Winning Stories: Undercurrents by Gina Challen; Twisted by Tracy Fells; Looking for Nathalie by Susan Haigh; All That Remains by Rob Hawke; The Volcano by Anna Lewis; The Mayes County Christmas Gun Festival by David Lewis; The Cliffs of Bandiagara by Catherine McNamara; Supersum by Barbara Robinson; Last Call at the Rialto by Daniel Waugh; Love and Hair by Olga Zilberbourg

Love and Hair

I’m delighted to report that my story “Love and Hair” won Willesden Herald’s International short story competition. The award ceremony took place in London this week, and I took home the coveted prize: a large mug and a bottle of campaign. The story appears in an anthology, New Short Stories 9, together with nine other short-listed stories. I’ve been reading the anthology, and I’m so impressed with the competition.

Here’s the snippet from my story. The print anthology is available on Amazon US and Amazon UK.

The stage crew had been drinking since The Wizard of Oz Singalong the night before and now the director, suffering from a sinus infection, was losing her voice, pleading over the phone with actors calling in sick. This was a radical departure from the spirit of fun and camaraderie I’d expected when I volunteered to perform in an amateur production of The Vagina Monologues. During our final run-through just hours before opening night curtain, we were three actors short and had to find substitutes. I’d recruited half a dozen of my friends to buy tickets—and what if any of them actually showed up? The lack of professionalism embarrassed me.

As the rehearsal finally got underway, my phone buzzed. The house manager turned to me and hissed, animal-like, “What’s that?” She’d been getting on my nerves all afternoon, having berated me for bringing a burrito into the theatre and for daring to eat it while she talked to us about emergency exits. I ignored her and looked at my phone.

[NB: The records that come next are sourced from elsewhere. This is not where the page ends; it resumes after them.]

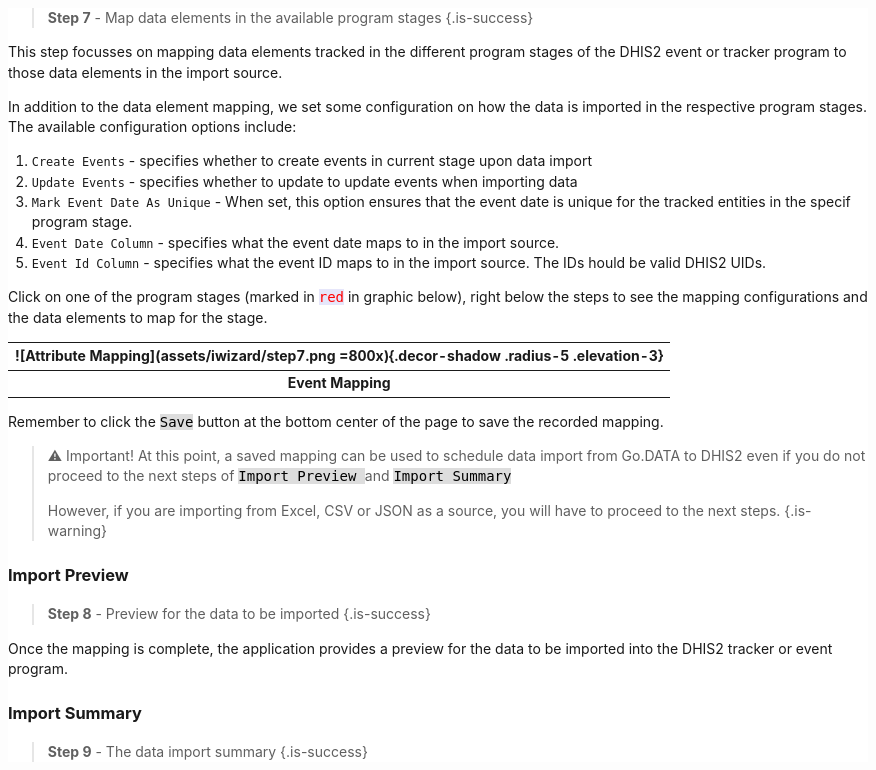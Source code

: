 > **Step 7** - Map data elements in the available program stages
{.is-success}

This step focusses on mapping data elements tracked in the different program stages of the DHIS2 event or tracker program to those data elements in the import source. 

In addition to the data element mapping, we set some configuration on how the data is imported in the respective program stages. The available configuration options include:

1. `Create Events` - specifies whether to create events in current stage upon data import
2. `Update Events` - specifies whether to update to update events when importing data
3. `Mark Event Date As Unique` - When set, this option ensures that the event date is unique for the tracked entities in the specif program stage.
4. `Event Date Column` - specifies what the event date maps to in the import source.
5. `Event Id Column` - specifies what the event ID maps to in the import source. The IDs hould be valid DHIS2 UIDs.

Click on one of the program stages (marked in <kbd style="color: red; background: lavender;">red</kbd> in graphic below), right below the steps to see the mapping configurations and the data elements to map for the stage.

|![Attribute Mapping](assets/iwizard/step7.png =800x){.decor-shadow .radius-5 .elevation-3}|
|:--:|
| **Event Mapping** |

Remember to click the <kbd style="color: black; background: #ddd;">Save</kbd> button at the bottom center of the page to save the recorded mapping.

> :warning: Important!
>At this point, a saved mapping can be used to schedule data import from Go.DATA to DHIS2 even if you do not proceed to the next steps of <kbd style="color: black; background: #ddd;">Import Preview <i class="mdi mdi-numeric-8-circle-outline"></i></kbd> and <kbd style="color: black; background: #ddd;">Import Summary <i class="mdi mdi-numeric-9-circle-outline"></i></kbd> 
>
> However, if you are importing from Excel, CSV or JSON as a source, you will have to proceed to the next steps.
{.is-warning}

### Import Preview <i class="mdi mdi-numeric-8-circle-outline"></i>

> **Step 8** - Preview for the data to be imported
{.is-success}

Once the mapping is complete, the application provides a preview for the data to be imported into the DHIS2 tracker or event program.

### Import Summary <i class="mdi mdi-numeric-9-circle-outline"></i>

> **Step 9** - The data import summary
{.is-success}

A text message: “I’m in San Francisco.” My new phone failed to decode the number, but I had a good feeling the text came from this girl Hana, an Israeli who lived in Portland.

“Great,” I texted back, “I’ll see you after the show.”

On the first night I’d met her, Hana put her hand on my shoulder, gripping firmly, and said, “You look so Russian, Yelena. I’d love to seduce you.” Then she toasted me with whiskey and walked away.